Other recommendations included: To make good on its commitment to ensure that women took in 35% of positions in public life; to launch public information campaigns to raise awareness about the legal rights for women and girls; to involve the Ministry for Women’s Rights and women’s rights organizations in the legislative process; to redouble advocacy efforts to enhance public awareness on gender equality and women’s role in society; to commit resources to enforce legislation to protect women; to amend the Shia Personal Status Law consistent with its international human rights obligations to ensure equal respect for the human rights of all Afghans, including women; to implement the National Action Plan for Women; to include women in decision-making about maternal health; to submit its first periodic report to the Committee on the Elimination of Discrimination Against Women; to adopt a strategy for the elimination of violence against women; to address the issue of child labour in the country.

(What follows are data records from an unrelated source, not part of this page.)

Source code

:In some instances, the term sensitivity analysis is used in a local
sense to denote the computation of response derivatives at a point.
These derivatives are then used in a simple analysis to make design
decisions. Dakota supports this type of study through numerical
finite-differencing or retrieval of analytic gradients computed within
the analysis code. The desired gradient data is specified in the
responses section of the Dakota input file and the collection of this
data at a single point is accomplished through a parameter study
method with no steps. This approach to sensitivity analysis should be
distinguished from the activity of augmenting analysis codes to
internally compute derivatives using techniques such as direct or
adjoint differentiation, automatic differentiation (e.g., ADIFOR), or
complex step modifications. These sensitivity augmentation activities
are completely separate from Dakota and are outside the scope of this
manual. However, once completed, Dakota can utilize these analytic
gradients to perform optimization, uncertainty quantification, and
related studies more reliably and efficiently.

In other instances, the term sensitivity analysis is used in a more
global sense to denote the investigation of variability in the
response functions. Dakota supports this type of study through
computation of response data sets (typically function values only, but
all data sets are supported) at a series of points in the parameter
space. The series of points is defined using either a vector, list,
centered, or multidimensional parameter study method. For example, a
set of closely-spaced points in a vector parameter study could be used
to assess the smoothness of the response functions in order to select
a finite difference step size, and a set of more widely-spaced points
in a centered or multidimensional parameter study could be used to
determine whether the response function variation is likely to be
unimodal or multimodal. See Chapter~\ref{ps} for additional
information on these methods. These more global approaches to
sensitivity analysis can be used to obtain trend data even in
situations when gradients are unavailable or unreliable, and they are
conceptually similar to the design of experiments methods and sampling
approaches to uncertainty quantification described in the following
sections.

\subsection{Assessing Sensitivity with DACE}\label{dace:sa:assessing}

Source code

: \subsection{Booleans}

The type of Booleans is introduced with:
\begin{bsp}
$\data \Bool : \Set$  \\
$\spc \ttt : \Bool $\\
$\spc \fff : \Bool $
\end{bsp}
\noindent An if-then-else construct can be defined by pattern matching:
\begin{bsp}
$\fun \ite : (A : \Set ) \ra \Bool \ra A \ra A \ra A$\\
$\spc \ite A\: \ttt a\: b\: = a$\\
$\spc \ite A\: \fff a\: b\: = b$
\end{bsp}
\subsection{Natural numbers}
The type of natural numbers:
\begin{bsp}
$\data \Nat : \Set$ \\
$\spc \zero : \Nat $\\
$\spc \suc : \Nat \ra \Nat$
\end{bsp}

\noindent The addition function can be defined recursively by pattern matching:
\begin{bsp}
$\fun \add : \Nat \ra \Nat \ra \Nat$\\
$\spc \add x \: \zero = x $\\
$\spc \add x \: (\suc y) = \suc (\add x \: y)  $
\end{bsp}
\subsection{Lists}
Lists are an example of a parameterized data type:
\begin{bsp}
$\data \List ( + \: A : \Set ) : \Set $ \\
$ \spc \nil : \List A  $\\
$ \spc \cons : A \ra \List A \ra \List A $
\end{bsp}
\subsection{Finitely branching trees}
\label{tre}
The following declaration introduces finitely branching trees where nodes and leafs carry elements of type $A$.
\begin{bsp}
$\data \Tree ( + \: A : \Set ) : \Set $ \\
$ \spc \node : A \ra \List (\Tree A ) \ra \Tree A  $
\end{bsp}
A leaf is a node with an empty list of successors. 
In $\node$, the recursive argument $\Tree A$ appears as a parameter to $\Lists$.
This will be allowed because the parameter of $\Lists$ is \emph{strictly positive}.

Afghanistan was also encourage to take all measures to prevent further civilian casualties by foreign military forces in Afghanistan; to begin implementing the Action Plan on Peace, Justice and Reconciliation; to ensure the protection of the civilian population, especially vulnerable groups such as women and children and the elderly; to explore every possible way, in cooperation with the international community, to provide IDPs with immediate assistance; to strengthen efforts to promote self-reliance of the returned refugees and IDPs; to continue reconstruction efforts in cooperation with the international community and in accordance with national priorities reflected in the Afghanistan National Development Strategy; to consider increased State monitoring of international Private Security Companies, including the regulation of their activities; to take immediate measures in order to comply fully with the Optional Protocol to the Convention on Rights of the Child on children in armed conflict; and to take all necessary measures to prevent the recruitment of children and the use of child soldiers by the Taliban.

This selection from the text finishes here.